(Rendered images with source text)
== Segment start ==

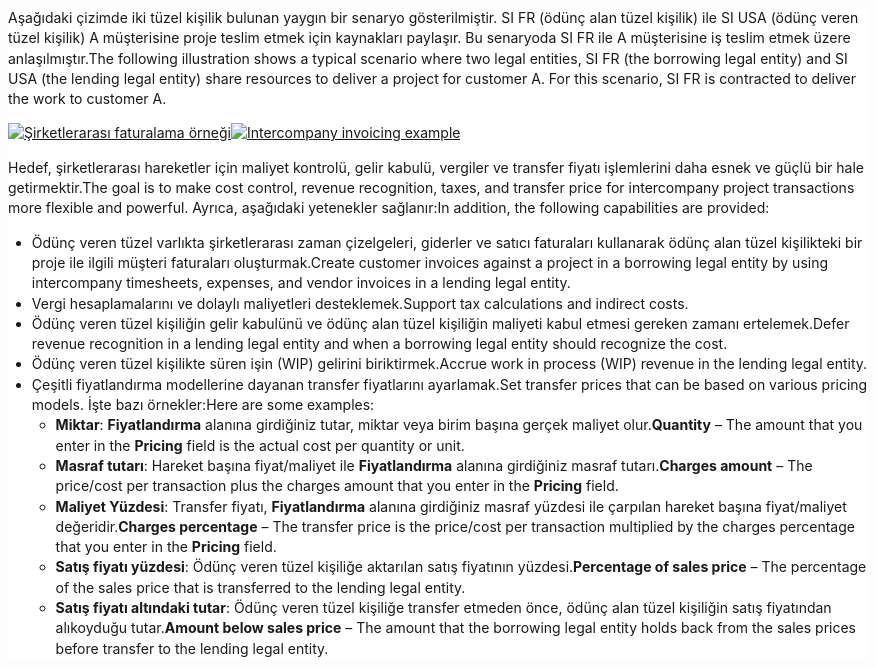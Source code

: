 <span data-ttu-id="45747-107">Aşağıdaki çizimde iki tüzel kişilik bulunan yaygın bir senaryo gösterilmiştir. SI FR (ödünç alan tüzel kişilik) ile SI USA (ödünç veren tüzel kişilik) A müşterisine proje teslim etmek için kaynakları paylaşır. Bu senaryoda SI FR ile A müşterisine iş teslim etmek üzere anlaşılmıştır.</span><span class="sxs-lookup"><span data-stu-id="45747-107">The following illustration shows a typical scenario where two legal entities, SI FR (the borrowing legal entity) and SI USA (the lending legal entity) share resources to deliver a project for customer A. For this scenario, SI FR is contracted to deliver the work to customer A.</span></span> 

<span data-ttu-id="45747-108">[![Şirketlerarası faturalama örneği](./media/interco.invoicing-01.jpg)](./media/interco.invoicing-01.jpg)</span><span class="sxs-lookup"><span data-stu-id="45747-108">[![Intercompany invoicing example](./media/interco.invoicing-01.jpg)](./media/interco.invoicing-01.jpg)</span></span> 

<span data-ttu-id="45747-109">Hedef, şirketlerarası hareketler için maliyet kontrolü, gelir kabulü, vergiler ve transfer fiyatı işlemlerini daha esnek ve güçlü bir hale getirmektir.</span><span class="sxs-lookup"><span data-stu-id="45747-109">The goal is to make cost control, revenue recognition, taxes, and transfer price for intercompany project transactions more flexible and powerful.</span></span> <span data-ttu-id="45747-110">Ayrıca, aşağıdaki yetenekler sağlanır:</span><span class="sxs-lookup"><span data-stu-id="45747-110">In addition, the following capabilities are provided:</span></span>

-   <span data-ttu-id="45747-111">Ödünç veren tüzel varlıkta şirketlerarası zaman çizelgeleri, giderler ve satıcı faturaları kullanarak ödünç alan tüzel kişilikteki bir proje ile ilgili müşteri faturaları oluşturmak.</span><span class="sxs-lookup"><span data-stu-id="45747-111">Create customer invoices against a project in a borrowing legal entity by using intercompany timesheets, expenses, and vendor invoices in a lending legal entity.</span></span>
-   <span data-ttu-id="45747-112">Vergi hesaplamalarını ve dolaylı maliyetleri desteklemek.</span><span class="sxs-lookup"><span data-stu-id="45747-112">Support tax calculations and indirect costs.</span></span>
-   <span data-ttu-id="45747-113">Ödünç veren tüzel kişiliğin gelir kabulünü ve ödünç alan tüzel kişiliğin maliyeti kabul etmesi gereken zamanı ertelemek.</span><span class="sxs-lookup"><span data-stu-id="45747-113">Defer revenue recognition in a lending legal entity and when a borrowing legal entity should recognize the cost.</span></span>
-   <span data-ttu-id="45747-114">Ödünç veren tüzel kişilikte süren işin (WIP) gelirini biriktirmek.</span><span class="sxs-lookup"><span data-stu-id="45747-114">Accrue work in process (WIP) revenue in the lending legal entity.</span></span>
-   <span data-ttu-id="45747-115">Çeşitli fiyatlandırma modellerine dayanan transfer fiyatlarını ayarlamak.</span><span class="sxs-lookup"><span data-stu-id="45747-115">Set transfer prices that can be based on various pricing models.</span></span> <span data-ttu-id="45747-116">İşte bazı örnekler:</span><span class="sxs-lookup"><span data-stu-id="45747-116">Here are some examples:</span></span>
    -   <span data-ttu-id="45747-117">**Miktar**: **Fiyatlandırma** alanına girdiğiniz tutar, miktar veya birim başına gerçek maliyet olur.</span><span class="sxs-lookup"><span data-stu-id="45747-117">**Quantity** – The amount that you enter in the **Pricing** field is the actual cost per quantity or unit.</span></span>
    -   <span data-ttu-id="45747-118">**Masraf tutarı**: Hareket başına fiyat/maliyet ile **Fiyatlandırma** alanına girdiğiniz masraf tutarı.</span><span class="sxs-lookup"><span data-stu-id="45747-118">**Charges amount** – The price/cost per transaction plus the charges amount that you enter in the **Pricing** field.</span></span>
    -   <span data-ttu-id="45747-119">**Maliyet Yüzdesi**: Transfer fiyatı, **Fiyatlandırma** alanına girdiğiniz masraf yüzdesi ile çarpılan hareket başına fiyat/maliyet değeridir.</span><span class="sxs-lookup"><span data-stu-id="45747-119">**Charges percentage** – The transfer price is the price/cost per transaction multiplied by the charges percentage that you enter in the **Pricing** field.</span></span>
    -   <span data-ttu-id="45747-120">**Satış fiyatı yüzdesi**: Ödünç veren tüzel kişiliğe aktarılan satış fiyatının yüzdesi.</span><span class="sxs-lookup"><span data-stu-id="45747-120">**Percentage of sales price** – The percentage of the sales price that is transferred to the lending legal entity.</span></span>
    -   <span data-ttu-id="45747-121">**Satış fiyatı altındaki tutar**: Ödünç veren tüzel kişiliğe transfer etmeden önce, ödünç alan tüzel kişiliğin satış fiyatından alıkoyduğu tutar.</span><span class="sxs-lookup"><span data-stu-id="45747-121">**Amount below sales price** – The amount that the borrowing legal entity holds back from the sales prices before transfer to the lending legal entity.</span></span>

== Segment end ==

§ **Problem statement**
Return a word-for-word copy of the lines above from the one holding "are some examples:</span></span>" through the one holding "transferred to the lending legal entity.</span></span>", with both of them included and nothing besides.

§ **Written reply**
-   <span data-ttu-id="45747-115">Çeşitli fiyatlandırma modellerine dayanan transfer fiyatlarını ayarlamak.</span><span class="sxs-lookup"><span data-stu-id="45747-115">Set transfer prices that can be based on various pricing models.</span></span> <span data-ttu-id="45747-116">İşte bazı örnekler:</span><span class="sxs-lookup"><span data-stu-id="45747-116">Here are some examples:</span></span>
    -   <span data-ttu-id="45747-117">**Miktar**: **Fiyatlandırma** alanına girdiğiniz tutar, miktar veya birim başına gerçek maliyet olur.</span><span class="sxs-lookup"><span data-stu-id="45747-117">**Quantity** – The amount that you enter in the **Pricing** field is the actual cost per quantity or unit.</span></span>
    -   <span data-ttu-id="45747-118">**Masraf tutarı**: Hareket başına fiyat/maliyet ile **Fiyatlandırma** alanına girdiğiniz masraf tutarı.</span><span class="sxs-lookup"><span data-stu-id="45747-118">**Charges amount** – The price/cost per transaction plus the charges amount that you enter in the **Pricing** field.</span></span>
    -   <span data-ttu-id="45747-119">**Maliyet Yüzdesi**: Transfer fiyatı, **Fiyatlandırma** alanına girdiğiniz masraf yüzdesi ile çarpılan hareket başına fiyat/maliyet değeridir.</span><span class="sxs-lookup"><span data-stu-id="45747-119">**Charges percentage** – The transfer price is the price/cost per transaction multiplied by the charges percentage that you enter in the **Pricing** field.</span></span>
    -   <span data-ttu-id="45747-120">**Satış fiyatı yüzdesi**: Ödünç veren tüzel kişiliğe aktarılan satış fiyatının yüzdesi.</span><span class="sxs-lookup"><span data-stu-id="45747-120">**Percentage of sales price** – The percentage of the sales price that is transferred to the lending legal entity.</span></span>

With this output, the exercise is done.